The three sites are then built in the same way:
- Their base repository has a site/ directory in the root of the repository
- Inside there there is a build_site.py script
- When run, that looks inside the src directory, works through the contents, pulls in any panels used from src/panels, styles them using templates, and dumps the result into a site directory
- The result is then sync'd into the sparkslabs's web tree.
The pyxie site uses a local hook to use the same markdown documents to create the contents of a docs directory and also to update the module documentation when someone types "help(pyxie)"
At the moment, the three sites have very basic styling, but this will be simple to make prettier later.
At somepoint I'll use the same approach to switch over this blog, probably - which could do with a makeover - since this look is now around 4-5 years old!
So, I created a PPA for my home projects - either things I've written, or things I use. ( link to launchpad ) Anyway, I use Ubuntu 14.04LTS, primarily for stability, but making things available for more recent versions of Ubuntu tends to make sense.
To cut a long story short, the way you can make packages available for later distributions is to copy the packages into those distributions.
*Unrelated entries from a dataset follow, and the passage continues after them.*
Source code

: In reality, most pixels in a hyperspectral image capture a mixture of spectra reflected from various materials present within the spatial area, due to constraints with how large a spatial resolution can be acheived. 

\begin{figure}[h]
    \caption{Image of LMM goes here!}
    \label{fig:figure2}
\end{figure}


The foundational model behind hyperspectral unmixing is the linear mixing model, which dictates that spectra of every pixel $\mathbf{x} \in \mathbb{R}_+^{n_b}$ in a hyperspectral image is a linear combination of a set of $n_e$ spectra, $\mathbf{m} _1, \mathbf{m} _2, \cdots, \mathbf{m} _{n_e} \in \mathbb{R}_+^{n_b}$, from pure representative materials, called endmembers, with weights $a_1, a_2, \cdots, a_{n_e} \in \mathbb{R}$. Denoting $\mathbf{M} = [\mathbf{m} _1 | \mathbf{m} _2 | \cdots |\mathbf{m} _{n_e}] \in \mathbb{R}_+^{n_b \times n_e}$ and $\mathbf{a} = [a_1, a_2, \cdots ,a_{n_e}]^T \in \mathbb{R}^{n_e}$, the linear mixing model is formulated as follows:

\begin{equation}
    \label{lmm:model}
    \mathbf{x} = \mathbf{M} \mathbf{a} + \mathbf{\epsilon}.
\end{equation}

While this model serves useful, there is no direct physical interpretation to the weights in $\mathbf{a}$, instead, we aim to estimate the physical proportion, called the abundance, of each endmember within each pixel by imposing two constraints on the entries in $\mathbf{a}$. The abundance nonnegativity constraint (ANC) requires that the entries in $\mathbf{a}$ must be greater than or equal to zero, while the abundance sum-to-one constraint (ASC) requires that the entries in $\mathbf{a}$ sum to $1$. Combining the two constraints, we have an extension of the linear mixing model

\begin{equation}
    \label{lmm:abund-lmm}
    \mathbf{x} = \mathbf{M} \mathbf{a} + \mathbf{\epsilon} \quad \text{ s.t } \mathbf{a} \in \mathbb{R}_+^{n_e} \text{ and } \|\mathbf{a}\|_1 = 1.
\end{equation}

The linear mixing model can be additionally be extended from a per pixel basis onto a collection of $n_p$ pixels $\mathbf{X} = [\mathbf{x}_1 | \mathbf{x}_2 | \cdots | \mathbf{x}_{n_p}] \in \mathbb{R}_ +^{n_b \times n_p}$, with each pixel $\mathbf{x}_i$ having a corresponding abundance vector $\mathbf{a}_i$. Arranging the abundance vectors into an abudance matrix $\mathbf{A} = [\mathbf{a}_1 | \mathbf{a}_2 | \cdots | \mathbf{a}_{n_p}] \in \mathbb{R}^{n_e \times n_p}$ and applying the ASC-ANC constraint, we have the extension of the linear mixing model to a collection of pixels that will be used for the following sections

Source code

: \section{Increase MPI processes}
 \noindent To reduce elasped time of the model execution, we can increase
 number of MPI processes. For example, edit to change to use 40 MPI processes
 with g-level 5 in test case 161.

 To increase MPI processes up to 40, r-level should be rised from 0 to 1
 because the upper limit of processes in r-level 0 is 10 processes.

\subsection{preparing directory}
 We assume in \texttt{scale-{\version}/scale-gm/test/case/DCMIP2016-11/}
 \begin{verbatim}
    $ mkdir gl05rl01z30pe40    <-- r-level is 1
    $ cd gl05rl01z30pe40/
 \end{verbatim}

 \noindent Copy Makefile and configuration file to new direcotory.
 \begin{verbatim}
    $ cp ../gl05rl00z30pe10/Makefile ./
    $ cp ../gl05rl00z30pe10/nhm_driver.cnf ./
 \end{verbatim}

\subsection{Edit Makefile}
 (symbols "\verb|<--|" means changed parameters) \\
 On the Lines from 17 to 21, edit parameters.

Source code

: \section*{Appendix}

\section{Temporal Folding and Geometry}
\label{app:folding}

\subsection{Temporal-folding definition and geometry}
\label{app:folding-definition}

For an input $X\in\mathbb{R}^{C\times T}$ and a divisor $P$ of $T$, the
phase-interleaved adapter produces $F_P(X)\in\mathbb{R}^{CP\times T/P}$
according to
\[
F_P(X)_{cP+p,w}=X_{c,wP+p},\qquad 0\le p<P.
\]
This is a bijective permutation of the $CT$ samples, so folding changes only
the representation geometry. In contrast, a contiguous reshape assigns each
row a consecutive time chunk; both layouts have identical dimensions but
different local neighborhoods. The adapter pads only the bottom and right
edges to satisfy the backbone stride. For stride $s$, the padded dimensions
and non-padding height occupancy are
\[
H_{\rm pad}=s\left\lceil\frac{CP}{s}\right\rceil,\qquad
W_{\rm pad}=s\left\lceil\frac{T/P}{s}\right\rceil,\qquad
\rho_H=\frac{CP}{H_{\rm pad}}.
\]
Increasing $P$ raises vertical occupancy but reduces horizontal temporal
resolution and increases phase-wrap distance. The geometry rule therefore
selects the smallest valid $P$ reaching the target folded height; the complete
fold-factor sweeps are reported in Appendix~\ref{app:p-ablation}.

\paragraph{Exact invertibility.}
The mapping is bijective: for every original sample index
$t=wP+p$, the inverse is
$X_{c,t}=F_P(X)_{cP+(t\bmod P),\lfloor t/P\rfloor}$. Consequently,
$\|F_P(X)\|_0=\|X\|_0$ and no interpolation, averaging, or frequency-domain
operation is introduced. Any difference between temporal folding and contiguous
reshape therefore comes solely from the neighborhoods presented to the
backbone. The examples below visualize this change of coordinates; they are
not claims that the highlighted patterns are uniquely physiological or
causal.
Obviously that will work better for packages that are effectively source packages (pure python ones) rather than binary packages.
The process is almost trivial:
- Go to your PPA, specifically the detail for your packages.
- Hit copy and select the packages you want to copy into a later ubuntu distribution
- Select the distribution you wish to copy them to (eg Vivid for 15.04, etc)
- Then tell it to copy then over the packages.
And that's pretty much it.
As a result, you can now get the following packages for 14.04.02LTS and 15.04 from my PPA:
- pyxie - A "Little Python" to C++ compiler. Very much a WIP. Supports Arduino as a target platform. (WIP)
- arduino-iotoy - IOToy interfaces for running on arduino (STABLE)
- python-iotoy - Python library for working with IOToy devices - local and remote - and publishing on the network. (STABLE)
- guild - My new Actor library. (Pun: An Actor's Guild) (STABLE)
- guild.kamaelia - when "done" will contain a collection of components that were useful in Kamaelia, but suitable for use with Guild (WIP)
Older libraries there:
- axon - Kamaelia's core concurrency library (STABLE)
- kamaelia - Kamaelia - a collection of components that operate concurrently (STABLE)
- rfidtag - A wrapper around TikiTag/TouchaTag tags. (Has a binary element, unknown as to whether will work on 15.04 - let me know?!) (STABLE)
- waypoint - A tool for allowing opt-in tracking at events - for example to allow people to pick up a personalised programmer after the event. (STABLE)
Libraries/tools by others that I use:
- behave - Library I use for BDD
- dfu-programmer - Tool I use for flashing bare Atmel 32U4 chips. It does alot more though.